Deep neural nets learn sequentially. To teach a deep neural net to recognize a new object, data scientists have to start the entire training process over, which requires time and computational power via the cloud. L-DNNs, according to its inventors, learn incrementally or can hold on to what they've learned while adding new knowledge on the fly -- hence the "L" for "lifelong."
Neurala COO Heather Ames recently sat down with SearchCIO to talk about L-DNNs and use cases. In late 2016, Neurala announced a $14 million Series A round of funding, enabling the startup to move operations from the Boston University campus to the city's Seaport District and hire an additional 20 employees. Recently named one of top 100 AI companies by Fortune Magazine, Ames said that this year, Neurala will "show people what we've got."
Explain for our CIO readers how lifelong deep neural nets differ from traditional DNNs.
Heather Ames: Lifelong DNNs overcome some of the issues you find in traditional deep neural nets. What it allows you to do is add knowledge on the fly, in real time. L-DNNs can update immediately without having to do any retraining of the system. You don't have to go back and retrain on everything you've already learned. It keeps that.
The other thing, which we're still figuring out how to quantify the extent of but looks promising, is the amount of data needed to [initially] train the system. When you train a DNN, we're looking at tens to hundreds of thousands of images per object type just to get a decent amount of generalization or use from it. We're looking to drop that down significantly in the L-DNN case.
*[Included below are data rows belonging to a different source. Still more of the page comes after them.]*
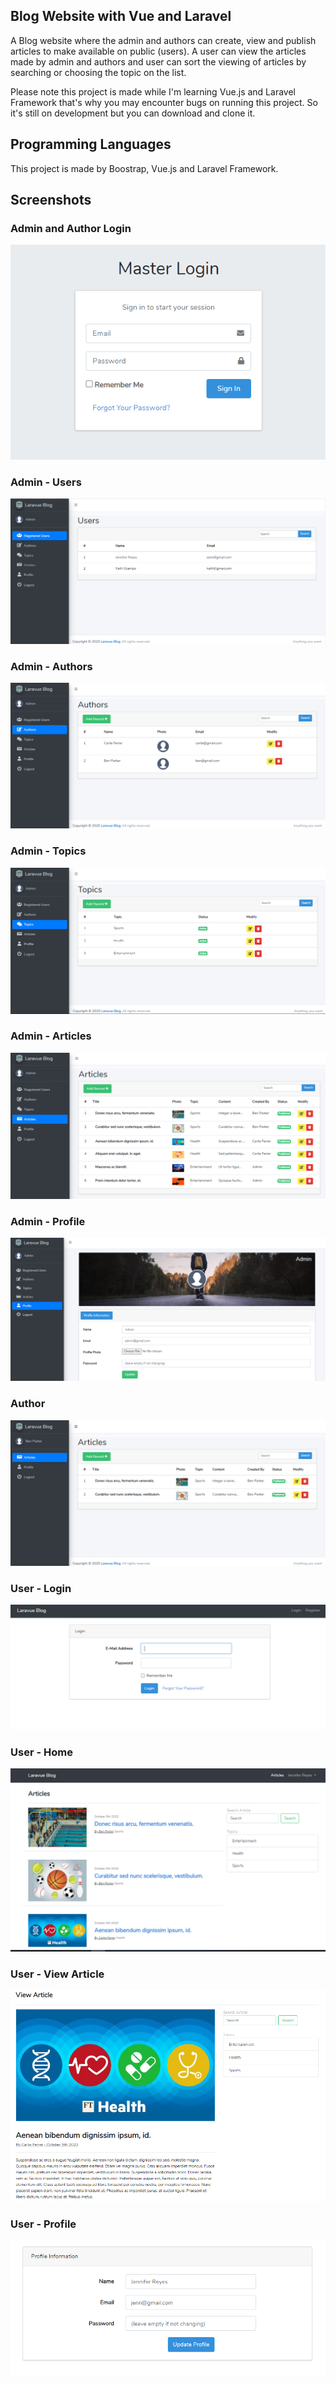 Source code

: ## Blog Website with Vue and Laravel
A Blog website where the admin and authors can create, view and publish articles to make available on public (users). A user can view the articles made by admin and authors and user can sort the viewing of articles by searching or choosing the topic on the list.

Please note this project is made while I'm learning Vue.js and Laravel Framework that's why you may encounter bugs on running this project. So it's still on development but you can download and clone it.

## Programming Languages
This project is made by Boostrap, Vue.js and Laravel Framework.

## Screenshots
### Admin and Author Login
![Admin and Author Login](screenshots/Admin%20and%20Author%20Login.PNG)
### Admin - Users
![Admin - Users](screenshots/admin/01.%20users.PNG)
### Admin - Authors
![Admin - Authors](screenshots/admin/02.%20authors.PNG)
### Admin - Topics
![Admin - Topics](screenshots/admin/03.%20topics.PNG)
### Admin - Articles
![Admin - Articles](screenshots/admin/04.%20articles.PNG)
### Admin - Profile
![Admin - Profile](screenshots/admin/05.%20Profile.PNG)

### Author
![Authors](screenshots/author/01.%20Author.PNG)

### User - Login
![User - Login](screenshots/user/01.%20User%20Login.PNG)
### User - Home
![User - Home](screenshots/user/02.%20Home%20Articles.PNG)
### User - View Article
![User - View Article](screenshots/user/04.%20View%20Article.PNG)
### User - Profile
![User - Profile](screenshots/user/03.%20Manage%20Profile.PNG) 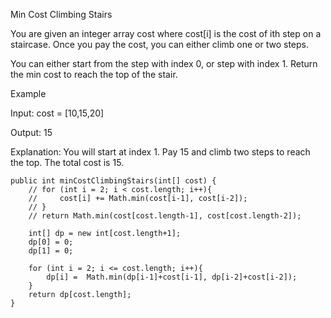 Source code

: Min Cost Climbing Stairs

You are given an integer array cost where cost[i] is the cost of ith step on a staircase. Once you pay the cost, you can either climb one or two steps.

You can either start from the step with index 0, or step with index 1. Return the min cost to reach the top of the stair.

Example

Input: cost = [10,15,20]

Output: 15

Explanation: You will start at index 1. Pay 15 and climb two steps to reach the top. The total cost is 15.



    public int minCostClimbingStairs(int[] cost) {
        // for (int i = 2; i < cost.length; i++){
        //     cost[i] += Math.min(cost[i-1], cost[i-2]);
        // }
        // return Math.min(cost[cost.length-1], cost[cost.length-2]);
        
        int[] dp = new int[cost.length+1];
        dp[0] = 0;
        dp[1] = 0;
        
        for (int i = 2; i <= cost.length; i++){
            dp[i] =  Math.min(dp[i-1]+cost[i-1], dp[i-2]+cost[i-2]);
        }
        return dp[cost.length];
    }
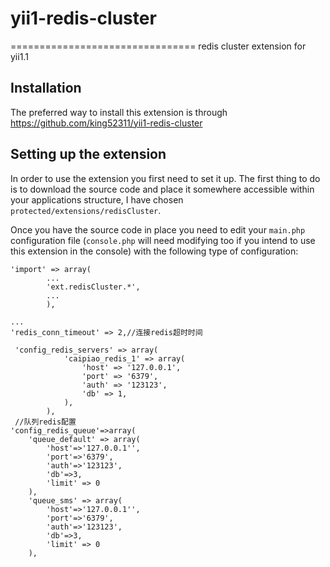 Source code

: # yii1-redis-cluster
================================
redis cluster extension for yii1.1

Installation
------------

The preferred way to install this extension is through https://github.com/king52311/yii1-redis-cluster

## Setting up the extension

In order to use the extension you first need to set it up. The first thing to do is to download the source code and place it somewhere accessible within your applications structure, I have chosen
`protected/extensions/redisCluster`.

Once you have the source code in place you need to edit your `main.php` configuration file (`console.php` will need modifying too if you intend to use this extension in the console) with
the following type of configuration:

    'import' => array(
            ...
            'ext.redisCluster.*',
            ...
            ),
  
    ...
    'redis_conn_timeout' => 2,//连接redis超时时间
    
	 'config_redis_servers' => array(
                'caipiao_redis_1' => array(
                    'host' => '127.0.0.1',
                    'port' => '6379',
                    'auth' => '123123',
                    'db' => 1,
                ),
            ),
     //队列redis配置
    'config_redis_queue'=>array(
        'queue_default' => array(
            'host'=>'127.0.0.1'',
            'port'=>'6379',
            'auth'=>'123123',
            'db'=>3,
            'limit' => 0
        ),
        'queue_sms' => array(
            'host'=>'127.0.0.1'',
            'port'=>'6379',
            'auth'=>'123123',
            'db'=>3,
            'limit' => 0
        ),
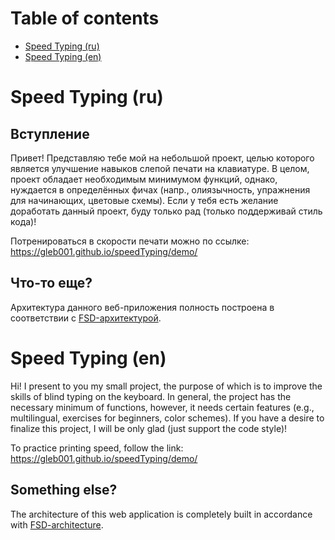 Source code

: # Table of contents

* [Speed Typing (ru)](#snake_typescript-ru)
* [Speed Typing (en)](#speed-typing-en)

# Speed Typing (ru)

## Вступление
Привет! Представляю тебе мой на небольшой проект, целью которого является улучшение
навыков слепой печати на клавиатуре. В целом, проект обладает необходимым минимумом
функций, однако, нуждается в определённых фичах (напр., олиязычность, упражнения
для начинающих, цветовые схемы). Если у тебя есть желание доработать данный проект, 
буду только рад (только поддерживай стиль кода)!

Потренироваться в скорости печати можно по ссылке: https://gleb001.github.io/speedTyping/demo/

## Что-то еще?
Архитектура данного веб-приложения полность построена в соответствии с
[FSD-архитектурой](https://feature-sliced.design/ru/).

# Speed Typing (en)
Hi! I present to you my small project, the purpose of which is to improve
the skills of blind typing on the keyboard. In general, the project has the necessary
minimum of functions, however, it needs certain features (e.g., multilingual, exercises
for beginners, color schemes). If you have a desire to finalize this project, 
I will be only glad (just support the code style)!

To practice printing speed, follow the link: https://gleb001.github.io/speedTyping/demo/

## Something else?
The architecture of this web application is completely built in accordance with
[FSD-architecture](https://feature-sliced.design/).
Let's say you trained up a DNN on people and dogs. You port it onto your cellphone and you're walking around with your cellphone looking at people and dogs and taking video around you. It does a pretty good job of catching most people, but when it comes to dogs, it misses black labs because, perhaps, the data set you used to train it didn't include any black labs.
But there are black labs everywhere where you are. So what a lifelong DNN allows you to do is to train on that black lab right then and there. You aim the device at the dog, put that into your video feed and tell the system, hey this is also a dog. You have a [user interface] to outline the dog, label it, and now your system can automatically update that new information and add it to its understanding of dogs.
Neurala Inc. at a glance
- A deep learning startup
- Co-founded in 2006 by three Ph.D. students at Boston University
- Cut its teeth on a project for NASA and space exploration
Can you elaborate on "object type"?
Ames: Say you have a Photoshop application and you want to be able to find people in your pictures. You need to initially train the system on what are people because it doesn't know that out of the box. In order to do that, you need between 10 and 100,000 images of people that show where the people are in the image -- so they're tagged as people in that image -- and you need to feed that into the system.
The next step is to run training sets so you build hundreds if not thousands of different DNNs running on that data -- re-presenting the data over and over. So it's not just one presentation of that data, it could be 500 presentations of the data, 1,000 presentations of the data. That system can take days to run to try to get it to a place where it can perform.
With L-DNN technology, it doesn't need that much data to perform, because it does a much more efficient job of learning.
How so?
Ames: It's a matter of the algorithm that we have underneath. It's a proprietary algorithm that essentially allows the addition of information without losing things it's already learned. When you run these large-scale DNNs, you're doing so many computations to try and find an optimal solution, that's why it takes a long time. [Our] system is able to robustly learn really quickly.
Where is this type of technology being applied?
Ames: We are looking at things like drone inspection. These are cases where people may be flying a drone around a piece of infrastructure. They're looking for damage. They may have a human operator that may see a different kind of damage that they haven't seen before. They've trained the system to look for rust, but they've come to this new location and find out that a flock of geese has been hanging out, and now you have geese droppings all over that piece of infrastructure. And the system needs to learn that right then and there. So the operator could do that and send a drone back up without having to go back to their headquarters to relearn the system and retrain the system on this new kind of damage.
It also could be used in situations where you have a set of objects, maybe it's a supply chain question or a retail question, so you have a set of labeled objects -- food, plates, cups -- and there's an object your system doesn't understand. L-DNNs can highlight unknown objects and allow a human operator to name them in real time. So if you have a restaurant tray with labeled objects and a kid leaves his toy behind -- this isn't a use case we're doing, I'm just giving you an example -- our system would tag that as unknown, it's never seen this before, and a human operator could label it 'toy' and so the system would learn what a toy is.